Mr Frangieh listed the Lebanese whom the opposition holds indirectly responsible for the assassination of the former prime minister Rafik Hariri on February 14th: the head of general security, Jamil Said; the head of state security, Edouard Mansour; the head of military intelligence, Raymond Azar; the state prosecutor, Adnan Addoum; the head of the presidential guard, Mustafa Hamdan; the chief of police, Ali Haj; and, last but not least, the man responsible for wire-tapping for military intelligence, Ghassan Tufeili.
The opposition has no evidence that these men were involved in Mr Hariri's killing, Mr Frangieh admitted. "But by letting the attacks on [ the former minister Marwan] Hamadé and Hariri happen, they proved their incompetence. And no serious investigation can take place as long as they continue to occupy these positions."
But wasn't it unlikely that President Lahoud, who was put in office by the Syrians 6½ years ago, would dismantle his security apparatus at the demand of the opposition? "Everyone thought it was impossible that Karameh would resign," Mr Frangieh said. "As long as these people are in place, there are serious threats to the safety of members of the opposition."
That includes Mr Frangieh (59). An intellectual and former leftist, he was one of the minds behind the 1989 Taif Accords that ended the 1975-1990 civil war.

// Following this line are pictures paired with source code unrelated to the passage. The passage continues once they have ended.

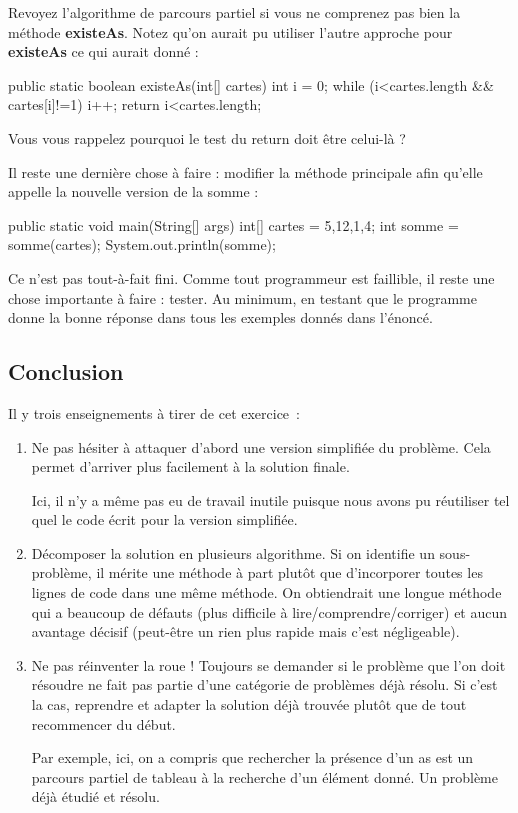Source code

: Revoyez l'algorithme de parcours partiel si vous ne comprenez pas bien
la méthode \textbf{existeAs}. Notez qu'on aurait pu utiliser l'autre
approche pour \textbf{existeAs} ce qui aurait donné :

\begin{java}
public static boolean existeAs(int[] cartes) {
    int i = 0;
    while (i<cartes.length && cartes[i]!=1) {
        i++;
    }
    return i<cartes.length;
}
\end{java}

Vous vous rappelez pourquoi le test du return doit être celui-là ?

Il reste une dernière chose à faire : modifier la méthode principale
afin qu'elle appelle la nouvelle version de la somme :

\begin{java}
public static void main(String[] args) {
    int[] cartes = {5,12,1,4};
    int somme = somme(cartes);
    System.out.println(somme);
}
\end{java}

Ce n'est pas tout-à-fait fini. Comme tout programmeur est faillible, il
reste une chose importante à faire : tester. Au minimum, en testant que
le programme donne la bonne réponse dans tous les exemples donnés dans
l'énoncé.

\subsection{Conclusion}

Il y trois enseignements à tirer de cet exercice~:

\begin{enumerate}

	\item Ne pas hésiter à attaquer d'abord une version simplifiée du problème.
		Cela permet d'arriver plus facilement à la solution finale. 

	Ici, il n'y a même pas eu de travail inutile puisque nous avons pu
	réutiliser tel quel le code écrit pour la version simplifiée. 

	\item Décomposer la solution en plusieurs algorithme. Si on identifie un
		sous-problème, il mérite une méthode à part plutôt que d'incorporer
		toutes les lignes de code dans une même méthode. On obtiendrait une
		longue méthode qui a beaucoup de défauts (plus difficile
		à lire/comprendre/corriger) et aucun avantage décisif (peut-être un
		rien plus rapide mais c'est négligeable). 

	\item Ne pas réinventer la roue ! Toujours se demander si le problème que
		l'on doit résoudre ne fait pas partie d'une catégorie de problèmes déjà
		résolu. Si c'est la cas, reprendre et adapter la solution déjà trouvée
		plutôt que de tout recommencer du début. 

		Par exemple, ici, on a compris que rechercher la présence d'un as est
		un parcours partiel de tableau à la recherche d'un élément donné. Un
		problème déjà étudié et résolu.

\end{enumerate}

As president of Lebanon, his uncle Suleiman invited Syrian troops into Lebanon in 1976, to prevent the Maronites losing to the Palestinians. "The Syrians offered their services, the way a mafia offers protection."
A constant opponent of the Syrian presence, he rarely speaks to his second cousin, young Suleiman, who was the extremely pro-Syrian minister of the interior in the government that fell on Monday.

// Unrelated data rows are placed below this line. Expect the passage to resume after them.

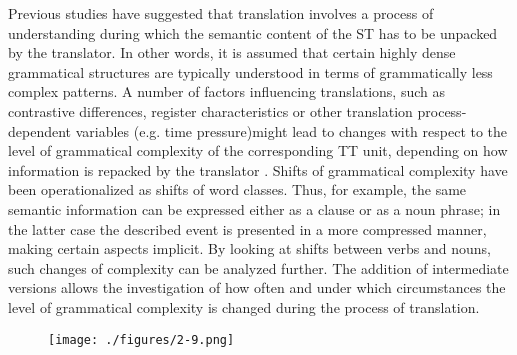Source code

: \documentclass[output=paper]{LSP/langsci}
\begin{document}
Previous studies have suggested that translation involves a process of understanding during which the semantic content of the ST has to be unpacked by the translator. In other words, it is assumed that certain highly dense grammatical structures are typically understood in terms of grammatically less complex patterns. A number of factors influencing translations, such as contrastive differences, register characteristics or other translation process-dependent variables (e.g. time pressure)might lead to changes with respect to the level of grammatical complexity of the corresponding TT unit, depending on how information is repacked by the translator \citep{Steiner2001,Hansen-Schirra2012}. Shifts of grammatical complexity have been operationalized as shifts of word classes. Thus, for example, the same semantic information can be expressed either as a clause or as a noun phrase; in the latter case the described event is presented in a more compressed manner, making certain aspects implicit. By looking at shifts between verbs and nouns, such changes of complexity can be analyzed further. The addition of intermediate versions allows the investigation of how often and under which circumstances the level of grammatical complexity is changed during the process of translation. 

\begin{figure}
\texttt{[image: ./figures/2-9.png]}
\end{figure}


\end{document}
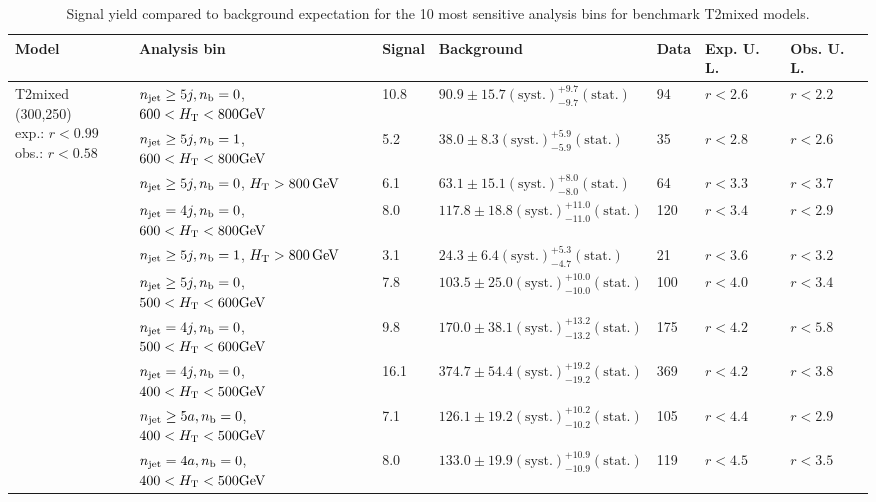 \begin{table}[h!] 
  \scriptsize
  \caption{ 
Signal yield compared to background expectation for the 10 most sensitive analysis bins 
for benchmark T2mixed models.
  \label{tab:sigBenchmarksYields_T2mixed}}
  \centering 
  \begin{tabular}{ lllllll } 
    \hline 
    \hline 
    Model & Analysis bin & Signal & Background & Data & Exp. U. L. & Obs. U. L. \\ \hline
\multirow{10}{*}{\parbox[t]{2cm}{T2mixed (300,250)\\exp.: $r<0.99$\\obs.: $r<0.58$}}
 & $n_{\mathrm{jet}} \geq5j,n_{\text{b}} =0$, $600 < \mbox{$H_\text{T}$} < 800 \mathrm{GeV}$ & 10.8 & $90.9 \pm 15.7 \mathrm{(syst.)} ^{+9.7}_{-9.7} \mathrm{(stat.)}$ & 94 & $r < 2.6$ & $r < 2.2$\\ 
 & $n_{\mathrm{jet}} \geq5j,n_{\text{b}} =1$, $600 < \mbox{$H_\text{T}$} < 800 \mathrm{GeV}$ & 5.2 & $38.0 \pm 8.3 \mathrm{(syst.)} ^{+5.9}_{-5.9} \mathrm{(stat.)}$ & 35 & $r < 2.8$ & $r < 2.6$\\ 
 & $n_{\mathrm{jet}} \geq5j,n_{\text{b}} =0$, $\mbox{$H_\text{T}$} > 800 \, \mathrm{GeV}$ & 6.1 & $63.1 \pm 15.1 \mathrm{(syst.)} ^{+8.0}_{-8.0} \mathrm{(stat.)}$ & 64 & $r < 3.3$ & $r < 3.7$\\ 
 & $n_{\mathrm{jet}} =4j,n_{\text{b}} =0$, $600 < \mbox{$H_\text{T}$} < 800 \mathrm{GeV}$ & 8.0 & $117.8 \pm 18.8 \mathrm{(syst.)} ^{+11.0}_{-11.0} \mathrm{(stat.)}$ & 120 & $r < 3.4$ & $r < 2.9$\\ 
 & $n_{\mathrm{jet}} \geq5j,n_{\text{b}} =1$, $\mbox{$H_\text{T}$} > 800 \, \mathrm{GeV}$ & 3.1 & $24.3 \pm 6.4 \mathrm{(syst.)} ^{+5.3}_{-4.7} \mathrm{(stat.)}$ & 21 & $r < 3.6$ & $r < 3.2$\\ 
 & $n_{\mathrm{jet}} \geq5j,n_{\text{b}} =0$, $500 < \mbox{$H_\text{T}$} < 600 \mathrm{GeV}$ & 7.8 & $103.5 \pm 25.0 \mathrm{(syst.)} ^{+10.0}_{-10.0} \mathrm{(stat.)}$ & 100 & $r < 4.0$ & $r < 3.4$\\ 
 & $n_{\mathrm{jet}} =4j,n_{\text{b}} =0$, $500 < \mbox{$H_\text{T}$} < 600 \mathrm{GeV}$ & 9.8 & $170.0 \pm 38.1 \mathrm{(syst.)} ^{+13.2}_{-13.2} \mathrm{(stat.)}$ & 175 & $r < 4.2$ & $r < 5.8$\\ 
 & $n_{\mathrm{jet}} =4j,n_{\text{b}} =0$, $400 < \mbox{$H_\text{T}$} < 500 \mathrm{GeV}$ & 16.1 & $374.7 \pm 54.4 \mathrm{(syst.)} ^{+19.2}_{-19.2} \mathrm{(stat.)}$ & 369 & $r < 4.2$ & $r < 3.8$\\ 
 & $n_{\mathrm{jet}} \geq5a,n_{\text{b}} =0$, $400 < \mbox{$H_\text{T}$} < 500 \mathrm{GeV}$ & 7.1 & $126.1 \pm 19.2 \mathrm{(syst.)} ^{+10.2}_{-10.2} \mathrm{(stat.)}$ & 105 & $r < 4.4$ & $r < 2.9$\\ 
 & $n_{\mathrm{jet}} =4a,n_{\text{b}} =0$, $400 < \mbox{$H_\text{T}$} < 500 \mathrm{GeV}$ & 8.0 & $133.0 \pm 19.9 \mathrm{(syst.)} ^{+10.9}_{-10.9} \mathrm{(stat.)}$ & 119 & $r < 4.5$ & $r < 3.5$\\ \hline
    \hline
  \end{tabular}
\end{table}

The power vacuum in Beirut does not seem to worry Mr Frangieh. "We often went for months without a government during the war," he says.
From the opposition's point of view, it is Mr Lahoud - and Damascus - who are in hot water. The president is required by law to consult all parties in parliament before naming a new prime minister. As long as the opposition refuses to talk to him, no Sunni Muslim will accept the job. (Under the 1943 national pact, the prime minister must be a Sunni.)

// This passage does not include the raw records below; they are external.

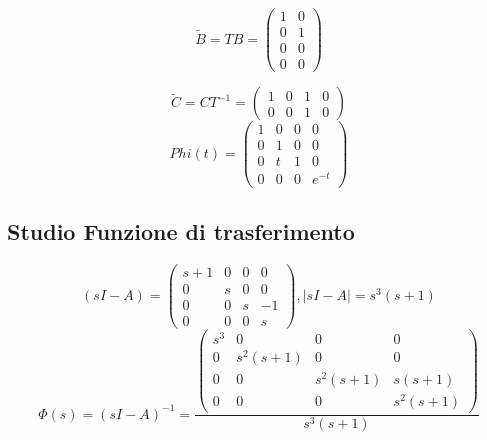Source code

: \documentclass{article}
\begin{document}
\[ \widetilde{B} = T B = \left(\begin{matrix}1 & 0\\0 & 1\\0 & 0\\0 & 0\end{matrix}\right) \]

\[ \widetilde{C} = C T^{-1} = \left(\begin{matrix}1 & 0 & 1 & 0\\0 & 0 & 1 & 0\end{matrix}\right) \]
\[Phi(t) = \left(\begin{matrix}1 & 0 & 0 & 0\\0 & 1 & 0 & 0\\0 & t & 1 & 0\\0 & 0 & 0 & e^{- t}\end{matrix}\right) \]

\subsection{Studio Funzione di trasferimento}

\[ (sI-A) = \left(\begin{matrix}s + 1 & 0 & 0 & 0\\0 & s & 0 & 0\\0 & 0 & s & -1\\0 & 0 & 0 & s\end{matrix}\right), |sI-A| = s^{3} \left(s + 1\right) \]
\[ \Phi(s) = (sI-A)^{-1} = \frac{\left(\begin{matrix}s^{3} & 0 & 0 & 0\\0 & s^{2} \left(s + 1\right) & 0 & 0\\0 & 0 & s^{2} \left(s + 1\right) & s \left(s + 1\right)\\0 & 0 & 0 & s^{2} \left(s + 1\right)\end{matrix}\right)}{s^{3} \left(s + 1\right)} \]
\end{document}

Mr Frangieh had spent the day in meetings with the Maronite patriarch, Cardinal Nasrallah Sfeir, and other opposition figures. "We know our position. We know the international and Arab positions, but we are getting contradictory signals from Damascus," he said.
He cited a newspaper interview in which Syrian president Bashar al-Assad said that, technically, a Syrian withdrawal could be completed in one year, but that strategically it could not occur until there was peace throughout the Middle East.
Mr Assad is to travel to Saudi Arabia today to see King Fahd. "The Arabs are trying to make Bashar al-Assad understand that the situation is extremely serious, that if he doesn't change his policy in Lebanon, there will be regime change in Damascus," Mr Frangieh said.
He rejected suggestions that the opposition was choosing alignment with the US and Israel over Syria and Iran. "We have a big problem with the Americans, which is our attitude towards the resistance," he said, referring to the Shia Muslim militia Hizbullah, whom the US considers "terrorists".
UN Security Council Resolution 1559 calls for the disarming of all militias in Lebanon. "Personally, I think they should be disarmed, but not through force," Mr Frangieh said. "Had Hizbullah not liberated the south [ from Israeli occupation], I don't think we would be seeing this popular uprising in Beirut now."